Since then, the United States has turned to, among others,
Emmanuel "Toto" Constant, a CIA operative who headed a brutal
paramilitary squad in the early 1990s, and U.S.-trained former
military men Jean-Jacques Nau and Guy Philippe, who have been
implicated in recent coup attempts.


Like some of his predecessors, Toussaint no longer enjoys U.S.
support and has been barred from entering the United States. But
he is unlikely to disappear as an obstacle to U.S. policy goals,
which center on preserving Haiti's tenuous stability. Toussaint's
hero status, inexplicable riches and deep loyalties within the
National Police he once led have won him a vast following, making
him a threat to Aristide.


"Clearly, we were wrong about him in the beginning," said a U.S.
official. "He's a nefarious character. We believe he is involved
in political murders. We believe he's involved in drug
trafficking. And we would find it unacceptable for him to hold
any position in the government."


In September 1991, seven months after Aristide was sworn in as
Haiti's first freely elected president, the leftist former priest
was deposed by military coup. Toussaint is credited by mutual
friends with saving Aristide's life by firing back at the
attackers from inside the National Palace.

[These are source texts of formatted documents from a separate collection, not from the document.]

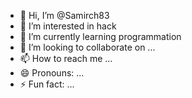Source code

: - 👋 Hi, I’m @Samirch83
- 👀 I’m interested in hack 
- 🌱 I’m currently learning programmation 
- 💞️ I’m looking to collaborate on ...
- 📫 How to reach me ...
- 😄 Pronouns: ...
- ⚡ Fun fact: ...

<!---
Samirch83/Samirch83 is a ✨ special ✨ repository because its `README.md` (this file) appears on your GitHub profile.
You can click the Preview link to take a look at your changes.
--->
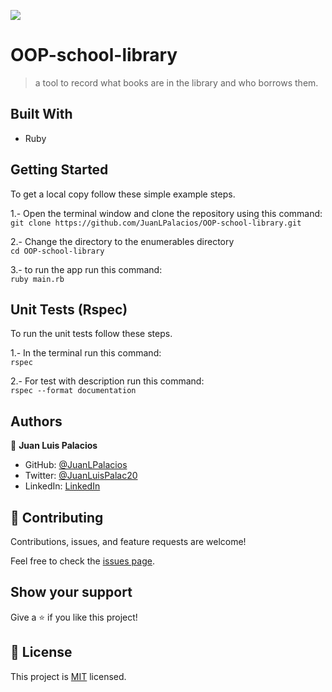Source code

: ![](https://img.shields.io/badge/Microverse-blueviolet)

# OOP-school-library
> a tool to record what books are in the library and who borrows them.

## Built With

- Ruby


## Getting Started

To get a local copy follow these simple example steps.  

1.- Open the terminal window and clone the repository using this command:  
`git clone https://github.com/JuanLPalacios/OOP-school-library.git` 

2.- Change the directory to the enumerables directory  
`cd OOP-school-library`  

3.- to run the app run this command:   
`ruby main.rb`  

## Unit Tests (Rspec)

To run the unit tests follow these steps.  

1.- In the terminal run this command:  
`rspec`

2.- For test with description run this command:  
`rspec --format documentation`


## Authors

👤 **Juan Luis Palacios**

- GitHub: [@JuanLPalacios](https://github.com/JuanLPalacios)
- Twitter: [@JuanLuisPalac20](https://twitter.com/twitterhandle)
- LinkedIn: [LinkedIn](https://www.linkedin.com/in/juan-luis-palacios-p%C3%A9rez-95b39a228/)

## 🤝 Contributing

Contributions, issues, and feature requests are welcome!

Feel free to check the [issues page](../../issues/).

## Show your support

Give a ⭐️ if you like this project!

## 📝 License

This project is [MIT](./LICENSE.md) licensed.


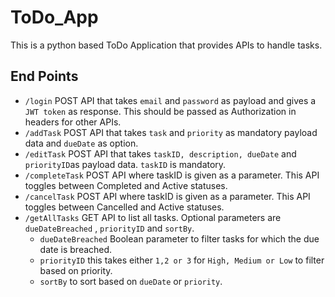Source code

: # ToDo_App

This is a python based ToDo Application that provides APIs to handle tasks.

## End Points
* `/login` POST API that takes `email` and `password` as payload and gives a `JWT token` as response. This should be passed as Authorization in headers for other APIs.
* `/addTask` POST API that takes `task` and `priority` as mandatory payload data and `dueDate` as option.
* `/editTask` POST API that takes `taskID, description, dueDate` and `priorityID`as payload data. `taskID` is mandatory.
* `/completeTask` POST API where taskID is given as a parameter. This API toggles between Completed and Active statuses.
* `/cancelTask` POST API where taskID is given as a parameter. This API toggles between Cancelled and Active statuses.
* `/getAllTasks` GET API to list all tasks. Optional parameters are `dueDateBreached` , `priorityID` and `sortBy`.
  - `dueDateBreached` Boolean parameter to filter tasks for which the due date is breached.
  - `priorityID` this takes either `1,2 or 3` for `High, Medium or Low` to filter based on priority.
  - `sortBy` to sort based on `dueDate` or `priority`.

After the coup, Toussaint left with Aristide for the United
States, where they spent three years in exile. Then, in 1994, the
Clinton administration sent 20,000 soldiers to restore Aristide's
presidency. Toussaint was picked to head the interim National
Police force trained by the United States to replace the dreaded
armed forces.


But Toussaint's relationships with the United States and with
Aristide soured even as his popularity in Haiti grew. In the May
2000 legislative elections, Toussaint received more votes than
any other candidate, and his political base in Haiti's West
province, which includes this capital of 3 million people, gives
him a prime launching pad for the 2005 presidential campaign. He
has announced that he intends to run, and even his most staunch
critics say he likely will win the election.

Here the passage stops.